As conclusões do presente relatório serão tidas em conta, se necessário, quando a Comissão apresentar uma proposta de alteração do Regulamento (CE) n.º 184/2005, tal como referido no ponto 7 supra.

Se os requisitos em algumas áreas devessem ser tornados mais rigorosos, proceder-se-ia a simplificações noutros domínios, a fim de evitar aumentos de custos. Seria o caso, em especial, dos requisitos para os dados mensais.

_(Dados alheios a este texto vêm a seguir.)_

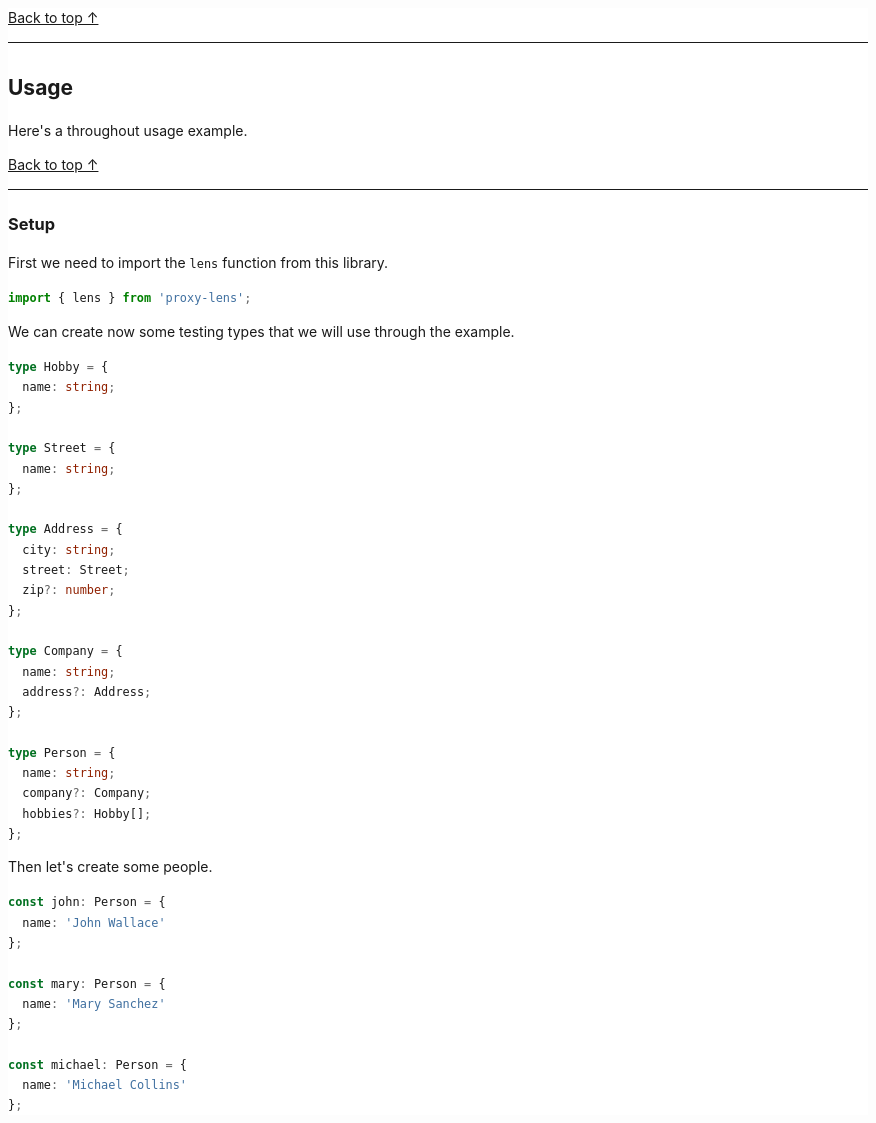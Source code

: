 [Back to top ↑](#proxy-lens)

---

## Usage

Here's a throughout usage example.

[Back to top ↑](#proxy-lens)

---

### Setup

First we need to import the `lens` function from this library.

```typescript
import { lens } from 'proxy-lens';
```

We can create now some testing types that we will use through the example.

```typescript
type Hobby = {
  name: string;
};

type Street = {
  name: string;
};

type Address = {
  city: string;
  street: Street;
  zip?: number;
};

type Company = {
  name: string;
  address?: Address;
};

type Person = {
  name: string;
  company?: Company;
  hobbies?: Hobby[];
};
```

Then let's create some people.

```typescript
const john: Person = {
  name: 'John Wallace'
};

const mary: Person = {
  name: 'Mary Sanchez'
};

const michael: Person = {
  name: 'Michael Collins'
};
```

(1) JO L 35 de 8.2.2005, p. 23.
(2)  Regulamento (CE) n.º 601/2006 da Comissão, de 18 de abril de 2006, que aplica o Regulamento (CE) n.º 184/2005 do Parlamento Europeu e do Conselho no que respeita ao formato e ao procedimento para a transmissão dos dados (JO L 106 de 19.4.2006, p. 7).
(3)  Regulamento (CE) n.º 602/2006 da Comissão, de 18 de abril de 2006, que adapta o Regulamento (CE) n.º 184/2005 do Parlamento Europeu e do Conselho por meio da atualização dos requisitos de dados (JO L 106 de 19.4.2006, p. 10).
(4) Regulamento (CE) n.º 1055/2008 da Comissão, de 27 de outubro de 2008, relativo à execução do Regulamento (CE) n.º 184/2005 do Parlamento Europeu e do Conselho, no que se refere aos critérios de qualidade e ao relatório de qualidade para as estatísticas sobre a balança de pagamentos, JO L 283 de 28.10.2008, p. 3.
(5)    Regulamento (CE) n. º 707/2009 da Comissão, de 5 de agosto de 2009, que altera o Regulamento (CE) n. º 184/2005 do Parlamento Europeu e do Conselho, relativo a estatísticas comunitárias sobre a balança de pagamentos, o comércio internacional de serviços e o investimento direto estrangeiro, no que respeita à atualização das exigências em matéria de dados (JO L 204 de 6.8.2009, p. 3).
(6)  Regulamento (UE) n.º 555/2012 da Comissão, de 22 de junho de 2012, que altera o Regulamento (CE) n.º 184/2005 do Parlamento Europeu e do Conselho relativo a estatísticas comunitárias sobre a balança de pagamentos, o comércio internacional de serviços e o investimento direto estrangeiro no que respeita à atualização das exigências em matéria de dados e às definições (JO L 166 de 27.6.2012, p. 22).
(7)

 A repartição geográfica Geo 5 inclui os países ou grupos de países conforme constam do «Quadro 6 - Níveis de desagregação geográfica» do Regulamento (UE) n.º 555/2012 da Comissão.

(8) O Eurostat lançou uma consulta geral entre 6 de julho de 2017 e 4 de agosto de 2017 sobre o projeto do presente relatório. 24 Estados-Membros responderam ao questionário do Eurostat.